There are regulations that provide proposed solutions at the national level as well. The US Environmental Protection Agency has long provided comprehensive guidance and resources to enable companies to reduce emissions and establish more sustainable supply chains. The guidelines recommend businesses create their own individual environmental management systems while also requiring companies that partner with them to make sustainability a priority. One example cited is IBM, which communicates with its partners that complying with local and national sustainability requirements is a condition of doing business with IBM. The company shares with its suppliers its own experience on how efficient and sustainable operations can result in decreased operational costs and greater profits. It also enhances the company’s brand, as consumers and investors increasingly look at environmental, social and governance (ESG) factors when choosing companies to buy from or invest in.

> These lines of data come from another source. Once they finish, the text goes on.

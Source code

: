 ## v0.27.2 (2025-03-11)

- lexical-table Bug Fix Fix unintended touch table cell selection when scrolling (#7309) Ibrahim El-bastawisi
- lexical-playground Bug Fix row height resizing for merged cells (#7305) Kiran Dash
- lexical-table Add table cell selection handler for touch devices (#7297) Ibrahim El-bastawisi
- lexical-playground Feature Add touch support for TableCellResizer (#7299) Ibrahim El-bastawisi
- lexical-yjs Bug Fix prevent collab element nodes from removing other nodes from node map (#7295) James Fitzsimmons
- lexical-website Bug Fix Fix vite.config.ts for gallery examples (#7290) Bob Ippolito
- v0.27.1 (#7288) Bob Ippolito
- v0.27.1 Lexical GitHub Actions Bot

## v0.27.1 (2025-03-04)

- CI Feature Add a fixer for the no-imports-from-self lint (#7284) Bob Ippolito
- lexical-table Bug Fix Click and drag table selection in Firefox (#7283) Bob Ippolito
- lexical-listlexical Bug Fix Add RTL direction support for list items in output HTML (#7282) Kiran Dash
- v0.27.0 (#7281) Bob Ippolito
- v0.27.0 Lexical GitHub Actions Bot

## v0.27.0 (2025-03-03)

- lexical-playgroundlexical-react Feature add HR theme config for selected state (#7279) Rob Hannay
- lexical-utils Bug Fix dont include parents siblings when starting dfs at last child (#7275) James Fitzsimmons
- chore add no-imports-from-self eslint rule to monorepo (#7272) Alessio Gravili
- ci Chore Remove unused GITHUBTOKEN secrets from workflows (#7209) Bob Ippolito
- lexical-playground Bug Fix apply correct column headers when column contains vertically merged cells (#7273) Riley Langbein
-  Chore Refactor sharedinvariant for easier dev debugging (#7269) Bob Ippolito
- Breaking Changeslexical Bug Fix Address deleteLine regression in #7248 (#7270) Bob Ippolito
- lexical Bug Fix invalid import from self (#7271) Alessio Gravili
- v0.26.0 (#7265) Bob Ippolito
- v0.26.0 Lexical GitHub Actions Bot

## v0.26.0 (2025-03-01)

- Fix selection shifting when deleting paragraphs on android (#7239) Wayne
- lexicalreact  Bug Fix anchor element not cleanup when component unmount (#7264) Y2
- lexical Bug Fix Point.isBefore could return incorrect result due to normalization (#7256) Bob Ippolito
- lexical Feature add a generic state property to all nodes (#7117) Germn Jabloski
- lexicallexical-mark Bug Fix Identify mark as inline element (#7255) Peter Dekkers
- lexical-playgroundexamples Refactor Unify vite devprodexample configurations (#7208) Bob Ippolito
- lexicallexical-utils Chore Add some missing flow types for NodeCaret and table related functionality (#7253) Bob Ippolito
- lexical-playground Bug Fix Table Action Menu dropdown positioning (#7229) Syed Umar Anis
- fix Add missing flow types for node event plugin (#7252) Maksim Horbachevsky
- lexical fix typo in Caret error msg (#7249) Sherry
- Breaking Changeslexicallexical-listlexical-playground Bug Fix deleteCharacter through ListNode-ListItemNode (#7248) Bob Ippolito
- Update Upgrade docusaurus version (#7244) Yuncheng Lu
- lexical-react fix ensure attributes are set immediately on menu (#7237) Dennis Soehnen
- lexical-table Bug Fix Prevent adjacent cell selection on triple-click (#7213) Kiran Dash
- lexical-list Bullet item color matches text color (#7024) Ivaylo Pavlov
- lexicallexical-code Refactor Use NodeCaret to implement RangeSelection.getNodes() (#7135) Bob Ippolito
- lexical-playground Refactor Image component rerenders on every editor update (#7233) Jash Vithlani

Given the urgency surrounding climate change, supply chain companies can expect more regulatory measures in the near future. The Biden administration’s proposed infrastructure bill not only includes funding to make supply chains more resilient but also more sustainable. There are provisions to provide funding for companies engaged in systematic recycling during the supply chain process. There may also be funding for requirements to greatly improve efficiency at ports, airports, warehouses, and distribution centers. These efficiencies would unclog supply chain bottlenecks and help reduce travel and idling times for vehicle fleets, resulting in a dramatic decrease of greenhouse gas emissions.
There are also new international regulations. In March of this year, the European Union adopted a proposal called the “EU Directive on Mandatory Human Rights, Environmental and Good Governance Due Diligence.” The directive establishes due diligence measures addressing the potential negative impacts of globalized business practices in fields of corporate responsibility. Germany has gone even further, requiring large companies to pay fines of up to up to 2% of their annual global revenues if they violate internationally established human rights and environmental laws.
Corporate Action and Sustainable Supply Chains
Will these regulations work? Many analysts are doubtful about the extent of their impact. A European Commission report found that only a third of businesses within the EU are currently conducting the appropriate due diligence measures established by the March directive. And while there has been a growing trend internationally towards adding more regulations and regulatory agencies, enforcement remains the biggest challenge to building a more sustainable global economy.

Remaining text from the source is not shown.